Dathenn nodded to herself. "Thank you, Truthteller." It was unknowable whether or not the Truthteller had a concept of politeness, but it had become something of a superstition in the decades since its construction. Nobody wanted to be the one to anger the unfathomable machine, after all. "The second of the truths we have to offer is this. Gold can be transmuted to lead through the application of Elemental Falsehood."
"THIS TRUTH... IS KNOWN TO US," the machine repeated.
Dathenn began to speak, but Odin held up a finger.
"Truthteller," Odin said, "I would like to offer you a third truth."
The researchers in the room shared confused glances, but nobody spoke up.
"SPEAK," the Truthteller said.
"You have been assisting a political and ideological enemy of ours, whom we are at war with. This has impeded our ability to gain scientific and magical knowledge, which is at odds with your stated goals," Odin calmly stated.
Silence fell in the chamber of the Truthteller.
"THIS TRUTH... IS NOT KNOWN TO US," the Truthteller finally admitted.
"Then as recompense for my knowledge, I would like to claim a reward."
"...PROCEED."
"You have recently granted the Silent Peaks the ability to convert ordinary witches into eldritch beings of extreme power," Odin said. "I wish to know how to turn them back."

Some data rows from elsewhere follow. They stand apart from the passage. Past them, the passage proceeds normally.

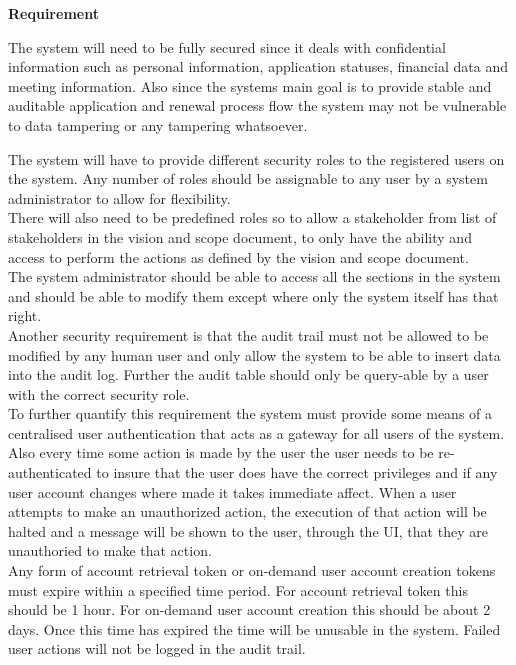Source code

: \begin{flushleft}
\vspace{0.1in}

\textbf{Requirement}

The system will need to be fully secured since it deals with confidential information such as personal information, application statuses, financial data and meeting information. Also since the systems main goal is to provide stable and auditable application and renewal process flow the system may not be vulnerable to data tampering or any tampering whatsoever.\\
\vspace{0.1in}

The system will have to provide different security roles to the registered users on the system. Any number of roles should be assignable to any user by a system administrator to allow for flexibility.\\
There will also need to be predefined roles so to allow a stakeholder from list of stakeholders in the vision and scope document, to only have the ability and access to perform the actions as defined by the vision and scope document.\\
The system administrator should be able to access all the sections in the system and should be able to modify them except where only the system itself has that right.\\
Another security requirement is that the audit trail must not be allowed to be modified by any human user and only allow the system to be able to insert data into the audit log. Further the audit table should only be query-able by a user with the correct security role.\\
To further quantify this requirement the system must provide some means of a centralised user authentication that acts as a gateway for all users of the system. Also every time some action is made by the user the user needs to be re-authenticated to insure that the user does have the correct privileges and if any user account changes where made it takes immediate affect. When a user attempts to make an unauthorized action, the execution of that action will be halted and a message will be shown to the user, through the UI, that they are unauthoried to make that action.\\
Any form of account retrieval token or on-demand user account creation tokens must expire within a specified time period. For account retrieval token this should be 1 hour. For on-demand user account creation this should be about 2 days. Once this time has expired the time will be unusable in the system. Failed user actions will not be logged in the audit trail.
\vspace{0.1in}


\end{flushleft}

The Truthteller hummed to itself, considering the request.
Then it spoke.
"IT IS KNOWN THAT SOULS ARE INDESTRUCTIBLE. IT IS ALSO KNOWN THAT MEMORIES ARE CONSUMED TO SUSTAIN THE EXISTENCE OF SOULSPACE ENTITIES. HOW, THEN, IS THE PARADOX RESOLVED?"
Odin glanced at Dathenn, who was already studiously taking notes, then back at the Truthteller. "This truth is not known to us," Odin diplomatically said.
"THEN ANSWER ME THIS. I HAVE ASSESSED YOUR KNOWLEDGE OF REALSPACE AND THOUGHTSPACE, AND FOUND IT SUFFICIENT FOR YOU TO COMPREHEND THIS EXERCISE. SO INFORM ME. WHAT DO YOU KNOW OF SOULSPACE?"
And Odin smiled, for at last they were given a question to which they knew the answer.